No you didn’t misread the local US reg's, but then i wasn’t quoting you with regards to IMO/SOLAS.....

BUT even in US waters if you are required to carry AIS, you are obliged to have it working.....

(a) This part (except as specifically limited by this section) applies to each self-propelled vessel of 1600 or more gross tons (except as provided in paragraphs (c) and (d) of this section, or for foreign vessels described in §164.02) when it is operating in the navigable waters of the United States except the St. Lawrence Seaway.

(b) * * *

(c) Provisions of §§164.11(a)(2) and (c), 164.30, 164.33, and 164.46 do not apply to warships or other vessels owned, leased, or operated by the United States Government and used only in government noncommercial service when these vessels are equipped with electronic navigation systems that have met the applicable agency regulations regarding navigation safety.

§ 164.46 Automatic Identification System (AIS).

(a) The following vessels must have a properly installed, operational, type approved AIS as of the date specified:

(1) Self-propelled vessels of 65 feet or more in length, other than passenger and fishing vessels, in commercial service and on an international voyage, not later than December 31, 2004.

(2) Notwithstanding paragraph (a)(1) of this section, the following, self-propelled vessels, that are on an international voyage must also comply with SOLAS, as amended, Chapter V, regulations 19.2.1.6, 19.2.4, and 19.2.3.5 or 19.2.5.1 as appropriate (Incorporated by reference, see § 164.03):

(i) Passenger vessels, of 150 gross tonnage or more, not later than July 1, 2003;
(ii) Tankers, regardless of tonnage, not later than the first safety survey for safety equipment on or after July 1, 2003;
(iii) Vessels, other than passenger vessels or tankers, of 50,000 gross tonnage or more, not later than July 1, 2004; and
(iv) Vessels, other than passenger vessels or tankers, of 300 gross tonnage or more but less than 50,000 gross tonnage, not later than the first safety survey for safety equipment on or after July 1, 2004, but no later than December 31, 2004.

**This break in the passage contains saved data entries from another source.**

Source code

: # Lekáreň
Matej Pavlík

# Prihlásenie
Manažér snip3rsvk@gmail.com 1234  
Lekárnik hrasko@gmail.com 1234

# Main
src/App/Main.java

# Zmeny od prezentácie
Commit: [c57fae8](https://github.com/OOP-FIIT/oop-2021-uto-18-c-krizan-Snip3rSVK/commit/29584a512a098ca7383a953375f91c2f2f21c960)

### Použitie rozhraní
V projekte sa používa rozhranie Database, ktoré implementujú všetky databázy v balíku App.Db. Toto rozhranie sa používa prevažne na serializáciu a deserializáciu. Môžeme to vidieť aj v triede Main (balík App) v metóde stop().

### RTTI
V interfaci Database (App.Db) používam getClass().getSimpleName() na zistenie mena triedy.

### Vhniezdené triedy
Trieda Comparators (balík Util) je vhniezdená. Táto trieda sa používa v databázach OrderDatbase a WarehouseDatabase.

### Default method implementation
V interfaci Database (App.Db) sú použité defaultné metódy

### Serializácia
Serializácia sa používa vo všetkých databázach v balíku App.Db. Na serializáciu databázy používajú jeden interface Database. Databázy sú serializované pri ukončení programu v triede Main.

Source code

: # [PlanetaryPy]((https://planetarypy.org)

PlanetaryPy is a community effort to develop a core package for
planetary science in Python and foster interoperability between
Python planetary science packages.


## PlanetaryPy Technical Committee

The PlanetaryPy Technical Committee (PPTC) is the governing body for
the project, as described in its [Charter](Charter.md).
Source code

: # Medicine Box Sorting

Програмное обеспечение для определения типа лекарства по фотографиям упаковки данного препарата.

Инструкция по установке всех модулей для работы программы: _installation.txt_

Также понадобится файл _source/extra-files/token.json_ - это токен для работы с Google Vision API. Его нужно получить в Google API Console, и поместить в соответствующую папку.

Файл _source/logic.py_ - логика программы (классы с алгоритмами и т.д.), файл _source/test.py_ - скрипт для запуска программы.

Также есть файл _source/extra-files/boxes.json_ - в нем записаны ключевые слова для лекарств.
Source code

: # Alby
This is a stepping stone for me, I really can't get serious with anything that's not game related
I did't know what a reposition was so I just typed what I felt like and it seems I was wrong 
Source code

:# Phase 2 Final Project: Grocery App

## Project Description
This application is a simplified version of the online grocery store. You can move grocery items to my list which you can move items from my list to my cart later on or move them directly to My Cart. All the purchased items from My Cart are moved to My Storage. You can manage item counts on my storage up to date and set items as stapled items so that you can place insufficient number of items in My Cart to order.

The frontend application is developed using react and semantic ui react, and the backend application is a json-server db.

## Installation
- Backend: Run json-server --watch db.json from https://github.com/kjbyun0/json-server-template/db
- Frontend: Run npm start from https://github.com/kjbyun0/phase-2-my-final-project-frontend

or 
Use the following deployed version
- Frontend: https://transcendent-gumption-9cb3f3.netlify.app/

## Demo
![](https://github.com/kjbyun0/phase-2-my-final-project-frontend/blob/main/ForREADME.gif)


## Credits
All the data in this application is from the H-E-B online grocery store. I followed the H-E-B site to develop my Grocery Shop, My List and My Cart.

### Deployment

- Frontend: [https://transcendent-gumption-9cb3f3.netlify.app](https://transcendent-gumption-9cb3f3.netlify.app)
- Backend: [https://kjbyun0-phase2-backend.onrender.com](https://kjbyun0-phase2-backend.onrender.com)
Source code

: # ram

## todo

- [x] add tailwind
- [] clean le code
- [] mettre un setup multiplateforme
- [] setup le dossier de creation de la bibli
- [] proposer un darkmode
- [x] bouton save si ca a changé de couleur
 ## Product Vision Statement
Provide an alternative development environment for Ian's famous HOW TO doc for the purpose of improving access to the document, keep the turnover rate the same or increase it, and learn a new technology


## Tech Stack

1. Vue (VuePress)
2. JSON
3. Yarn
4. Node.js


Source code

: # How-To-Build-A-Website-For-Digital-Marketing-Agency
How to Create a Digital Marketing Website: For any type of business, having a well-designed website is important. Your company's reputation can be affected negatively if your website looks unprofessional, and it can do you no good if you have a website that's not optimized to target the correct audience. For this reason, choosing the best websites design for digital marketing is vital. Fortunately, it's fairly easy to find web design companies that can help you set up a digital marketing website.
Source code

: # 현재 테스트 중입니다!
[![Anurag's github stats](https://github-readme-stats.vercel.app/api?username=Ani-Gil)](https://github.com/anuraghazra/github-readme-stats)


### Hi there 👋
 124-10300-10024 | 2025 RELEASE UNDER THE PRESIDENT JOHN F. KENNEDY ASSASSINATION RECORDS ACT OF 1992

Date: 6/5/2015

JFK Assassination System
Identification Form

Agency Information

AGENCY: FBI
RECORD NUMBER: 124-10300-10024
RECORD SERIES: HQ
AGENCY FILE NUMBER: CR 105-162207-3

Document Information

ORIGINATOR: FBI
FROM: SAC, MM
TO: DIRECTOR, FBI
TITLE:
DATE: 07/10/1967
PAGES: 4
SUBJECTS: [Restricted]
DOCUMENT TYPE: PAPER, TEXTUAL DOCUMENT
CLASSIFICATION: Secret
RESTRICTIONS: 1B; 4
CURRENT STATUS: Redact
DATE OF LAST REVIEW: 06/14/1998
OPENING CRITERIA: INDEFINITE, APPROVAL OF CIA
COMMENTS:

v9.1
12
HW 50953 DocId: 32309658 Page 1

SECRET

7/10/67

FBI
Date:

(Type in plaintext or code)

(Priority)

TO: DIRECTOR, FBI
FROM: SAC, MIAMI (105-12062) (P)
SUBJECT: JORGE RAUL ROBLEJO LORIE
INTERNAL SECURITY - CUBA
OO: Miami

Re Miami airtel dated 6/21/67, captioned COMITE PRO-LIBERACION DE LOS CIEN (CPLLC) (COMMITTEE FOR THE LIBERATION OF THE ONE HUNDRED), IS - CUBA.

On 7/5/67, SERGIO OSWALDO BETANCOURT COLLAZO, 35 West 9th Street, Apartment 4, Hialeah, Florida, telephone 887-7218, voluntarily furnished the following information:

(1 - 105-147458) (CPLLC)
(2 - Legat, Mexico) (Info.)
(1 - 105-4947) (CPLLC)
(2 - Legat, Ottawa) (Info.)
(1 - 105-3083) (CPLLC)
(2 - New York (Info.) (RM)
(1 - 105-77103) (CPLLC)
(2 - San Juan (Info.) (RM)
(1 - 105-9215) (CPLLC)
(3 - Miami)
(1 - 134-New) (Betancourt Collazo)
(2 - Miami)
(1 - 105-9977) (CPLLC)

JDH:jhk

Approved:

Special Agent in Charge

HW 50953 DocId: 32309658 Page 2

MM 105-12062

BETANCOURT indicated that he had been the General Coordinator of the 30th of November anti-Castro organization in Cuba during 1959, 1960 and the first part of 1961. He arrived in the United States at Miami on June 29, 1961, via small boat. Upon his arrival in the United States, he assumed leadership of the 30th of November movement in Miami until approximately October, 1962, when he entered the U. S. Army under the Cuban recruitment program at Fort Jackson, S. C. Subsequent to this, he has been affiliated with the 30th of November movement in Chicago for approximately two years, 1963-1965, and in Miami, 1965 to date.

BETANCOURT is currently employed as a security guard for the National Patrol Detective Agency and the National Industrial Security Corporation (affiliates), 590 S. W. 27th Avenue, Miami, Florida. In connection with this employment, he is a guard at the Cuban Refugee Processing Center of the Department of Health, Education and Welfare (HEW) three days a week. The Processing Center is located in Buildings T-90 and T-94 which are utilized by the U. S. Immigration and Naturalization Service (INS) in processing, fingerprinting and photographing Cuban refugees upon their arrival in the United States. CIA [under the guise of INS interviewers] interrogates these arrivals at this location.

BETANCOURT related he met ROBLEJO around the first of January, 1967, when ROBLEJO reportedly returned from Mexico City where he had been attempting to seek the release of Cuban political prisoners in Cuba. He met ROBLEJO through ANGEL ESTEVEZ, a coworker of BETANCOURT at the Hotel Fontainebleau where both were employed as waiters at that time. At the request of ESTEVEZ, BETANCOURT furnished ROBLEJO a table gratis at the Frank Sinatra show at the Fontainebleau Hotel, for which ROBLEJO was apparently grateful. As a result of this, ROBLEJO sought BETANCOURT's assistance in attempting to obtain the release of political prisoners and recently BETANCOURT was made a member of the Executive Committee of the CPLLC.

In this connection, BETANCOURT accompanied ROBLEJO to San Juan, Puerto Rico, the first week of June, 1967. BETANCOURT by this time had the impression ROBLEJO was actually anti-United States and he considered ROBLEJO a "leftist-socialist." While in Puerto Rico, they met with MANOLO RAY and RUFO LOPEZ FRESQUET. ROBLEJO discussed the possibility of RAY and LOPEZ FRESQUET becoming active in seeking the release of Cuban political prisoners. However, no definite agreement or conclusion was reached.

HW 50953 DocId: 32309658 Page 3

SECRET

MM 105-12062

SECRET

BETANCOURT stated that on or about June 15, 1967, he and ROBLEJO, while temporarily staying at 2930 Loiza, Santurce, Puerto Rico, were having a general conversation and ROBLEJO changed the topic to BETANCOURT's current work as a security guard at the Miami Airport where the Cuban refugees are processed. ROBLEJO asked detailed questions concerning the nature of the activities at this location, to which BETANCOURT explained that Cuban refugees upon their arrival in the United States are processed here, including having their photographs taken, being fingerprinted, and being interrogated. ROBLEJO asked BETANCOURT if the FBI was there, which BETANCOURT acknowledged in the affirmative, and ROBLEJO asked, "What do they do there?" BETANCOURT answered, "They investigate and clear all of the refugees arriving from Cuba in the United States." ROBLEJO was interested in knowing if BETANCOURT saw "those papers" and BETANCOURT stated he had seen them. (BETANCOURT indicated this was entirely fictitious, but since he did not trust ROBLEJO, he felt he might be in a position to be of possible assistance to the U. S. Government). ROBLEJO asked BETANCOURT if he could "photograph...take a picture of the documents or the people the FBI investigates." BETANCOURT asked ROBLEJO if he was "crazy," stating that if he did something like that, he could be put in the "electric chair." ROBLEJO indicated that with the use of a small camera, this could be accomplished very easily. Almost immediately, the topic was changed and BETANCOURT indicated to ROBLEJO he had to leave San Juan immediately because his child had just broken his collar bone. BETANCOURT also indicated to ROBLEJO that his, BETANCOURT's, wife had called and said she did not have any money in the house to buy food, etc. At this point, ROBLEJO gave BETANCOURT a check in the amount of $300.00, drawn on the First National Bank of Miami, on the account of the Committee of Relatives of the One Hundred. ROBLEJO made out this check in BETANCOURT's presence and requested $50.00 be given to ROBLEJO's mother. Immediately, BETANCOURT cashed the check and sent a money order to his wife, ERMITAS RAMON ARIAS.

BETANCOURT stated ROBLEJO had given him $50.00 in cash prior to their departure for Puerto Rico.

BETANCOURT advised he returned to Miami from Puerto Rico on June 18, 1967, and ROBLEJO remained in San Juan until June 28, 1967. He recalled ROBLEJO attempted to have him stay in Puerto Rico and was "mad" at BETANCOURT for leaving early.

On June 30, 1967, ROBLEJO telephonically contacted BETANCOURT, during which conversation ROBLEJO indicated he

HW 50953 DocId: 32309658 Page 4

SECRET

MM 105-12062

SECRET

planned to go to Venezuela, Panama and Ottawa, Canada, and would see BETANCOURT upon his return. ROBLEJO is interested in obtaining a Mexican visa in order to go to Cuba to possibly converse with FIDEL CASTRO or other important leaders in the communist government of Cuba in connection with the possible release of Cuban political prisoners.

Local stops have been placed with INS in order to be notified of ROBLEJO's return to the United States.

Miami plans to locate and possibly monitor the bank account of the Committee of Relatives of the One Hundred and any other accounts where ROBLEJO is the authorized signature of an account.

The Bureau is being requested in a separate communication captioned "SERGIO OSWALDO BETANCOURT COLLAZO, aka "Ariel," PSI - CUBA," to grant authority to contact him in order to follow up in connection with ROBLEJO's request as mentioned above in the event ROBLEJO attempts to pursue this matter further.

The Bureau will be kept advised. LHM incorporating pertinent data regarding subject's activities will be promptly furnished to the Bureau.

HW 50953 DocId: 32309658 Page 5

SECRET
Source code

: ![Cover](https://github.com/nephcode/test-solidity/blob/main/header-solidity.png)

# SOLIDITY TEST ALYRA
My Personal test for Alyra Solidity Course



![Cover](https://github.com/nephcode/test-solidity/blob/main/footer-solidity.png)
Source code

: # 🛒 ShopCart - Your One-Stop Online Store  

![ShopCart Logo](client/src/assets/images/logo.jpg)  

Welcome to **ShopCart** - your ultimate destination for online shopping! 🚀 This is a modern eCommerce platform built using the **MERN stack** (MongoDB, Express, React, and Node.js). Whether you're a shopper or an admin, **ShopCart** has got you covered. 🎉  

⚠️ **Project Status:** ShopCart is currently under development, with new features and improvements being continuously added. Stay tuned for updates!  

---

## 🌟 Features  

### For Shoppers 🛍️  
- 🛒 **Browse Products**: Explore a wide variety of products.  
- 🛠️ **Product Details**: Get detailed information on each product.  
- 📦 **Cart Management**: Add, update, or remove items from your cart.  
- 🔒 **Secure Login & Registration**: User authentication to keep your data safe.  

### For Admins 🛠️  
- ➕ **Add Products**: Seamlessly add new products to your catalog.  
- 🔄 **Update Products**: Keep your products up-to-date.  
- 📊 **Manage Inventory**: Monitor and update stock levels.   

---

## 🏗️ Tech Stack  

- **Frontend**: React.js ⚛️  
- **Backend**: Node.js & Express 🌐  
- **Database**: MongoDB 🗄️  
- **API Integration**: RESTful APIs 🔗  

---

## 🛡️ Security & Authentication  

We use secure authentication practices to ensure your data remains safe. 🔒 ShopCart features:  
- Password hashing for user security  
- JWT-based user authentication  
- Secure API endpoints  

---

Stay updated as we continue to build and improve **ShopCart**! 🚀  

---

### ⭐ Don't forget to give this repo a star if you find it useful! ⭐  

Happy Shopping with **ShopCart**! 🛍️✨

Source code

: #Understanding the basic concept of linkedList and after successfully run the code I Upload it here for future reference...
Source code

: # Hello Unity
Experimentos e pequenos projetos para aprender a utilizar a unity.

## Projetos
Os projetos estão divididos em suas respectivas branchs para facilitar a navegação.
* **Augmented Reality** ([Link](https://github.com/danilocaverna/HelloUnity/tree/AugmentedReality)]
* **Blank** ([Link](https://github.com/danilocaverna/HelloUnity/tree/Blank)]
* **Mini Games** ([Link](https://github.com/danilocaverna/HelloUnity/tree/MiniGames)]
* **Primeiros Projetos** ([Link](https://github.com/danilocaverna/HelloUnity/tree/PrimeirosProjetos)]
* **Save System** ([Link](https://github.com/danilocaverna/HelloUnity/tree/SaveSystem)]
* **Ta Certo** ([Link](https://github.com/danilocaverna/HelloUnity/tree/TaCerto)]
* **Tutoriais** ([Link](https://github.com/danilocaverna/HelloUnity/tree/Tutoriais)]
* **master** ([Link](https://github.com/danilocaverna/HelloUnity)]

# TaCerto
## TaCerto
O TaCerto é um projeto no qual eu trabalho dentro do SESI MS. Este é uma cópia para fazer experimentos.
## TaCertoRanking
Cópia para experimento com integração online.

(3) Notwithstanding paragraphs (a)(1) and (a)(2) of this section, the following vessels, when navigating an area denoted in table 161.12(c) of § 161.12 of this chapter, not later than December 31, 2004.

(i) Self-propelled vessels of 65 feet or more in length, other than fishing vessels and passenger vessels certificated to carry less than 151 passengers-for-hire, in commercial service;
(ii) Towing vessels of 26 feet or more in length and more than 600 horsepower, in commercial service;
(iii) Passenger vessels certificated to carry more than 150 passengers-for-hire.

Note to § 164.46(a): "Properly installed" refers to an installation using the guidelines set forth in IMO SN/Circ.227 (Incorporated by reference, see § 164.03) [Also see How do I program my AIS? ]. Not all AIS units are able to broadcast position, course, and speed without the input of an external positioning device (e.g. DGPS); the use of other external devices (e.g. transmitting heading device, gyro, rate of turn indicator) is highly recommended, however, not required except as stated in § 164.46(a)(2). "Type approved" refers to an approval by an IMO recognized Administration as to comply with IMO Resolution MSC.74(69), ITU-R Recommendation M.1371-1, and IEC 61993-2 (Incorporated by reference, see § 164.03). "Length" refers to "registered length" as defined in 46 CFR, part 69. "Gross tonnage" refers to "tonnage" as defined under the International Convention on Tonnage Measurement of Ships, 1969.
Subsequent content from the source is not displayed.